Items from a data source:
◇ ◇ ◇ ◇

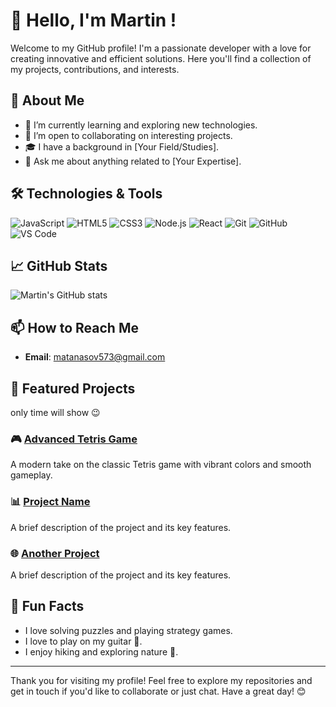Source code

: # 👋 Hello, I'm Martin !

Welcome to my GitHub profile! I'm a passionate developer with a love for creating innovative and efficient solutions. Here you'll find a collection of my projects, contributions, and interests.

## 🚀 About Me

- 🌱 I’m currently learning and exploring new technologies.
- 💼 I’m open to collaborating on interesting projects.
- 🎓 I have a background in [Your Field/Studies].
- 💬 Ask me about anything related to [Your Expertise].

## 🛠️ Technologies & Tools

![JavaScript](https://img.shields.io/badge/-JavaScript-F7DF1E?style=flat&logo=javascript&logoColor=black)
![HTML5](https://img.shields.io/badge/-HTML5-E34F26?style=flat&logo=html5&logoColor=white)
![CSS3](https://img.shields.io/badge/-CSS3-1572B6?style=flat&logo=css3&logoColor=white)
![Node.js](https://img.shields.io/badge/-Node.js-339933?style=flat&logo=node.js&logoColor=white)
![React](https://img.shields.io/badge/-React-61DAFB?style=flat&logo=react&logoColor=black)
![Git](https://img.shields.io/badge/-Git-F05032?style=flat&logo=git&logoColor=white)
![GitHub](https://img.shields.io/badge/-GitHub-181717?style=flat&logo=github&logoColor=white)
![VS Code](https://img.shields.io/badge/-VS%20Code-007ACC?style=flat&logo=visual-studio-code&logoColor=white)

## 📈 GitHub Stats

![Martin's GitHub stats](https://github-readme-stats.vercel.app/api?username=Martin-Atanasov123&show_icons=true&theme=radical)

## 📫 How to Reach Me

- **Email**: [matanasov573@gmail.com](mailto:matanasov573@gmail.com)


## 🌟 Featured Projects

only time will show 😉

### 🎮 [Advanced Tetris Game](https://github.com/Martin-Atanasov123/tetris-game)
A modern take on the classic Tetris game with vibrant colors and smooth gameplay.

### 📊 [Project Name](https://github.com/Martin-Atanasov123/project-name)
A brief description of the project and its key features.

### 🌐 [Another Project](https://github.com/Martin-Atanasov123/another-project)
A brief description of the project and its key features.



## 🎉 Fun Facts

- I love solving puzzles and playing strategy games.
- I love to play on my guitar 🎸.
- I enjoy hiking and exploring nature 🌲.

---

Thank you for visiting my profile! Feel free to explore my repositories and get in touch if you'd like to collaborate or just chat. Have a great day! 😊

◇ ◇ ◇ ◇

Task requirements —
The response must contain each line above that holds the string "with".

Exercise solution —
Welcome to my GitHub profile! I'm a passionate developer with a love for creating innovative and efficient solutions. Here you'll find a collection of my projects, contributions, and interests.
A modern take on the classic Tetris game with vibrant colors and smooth gameplay.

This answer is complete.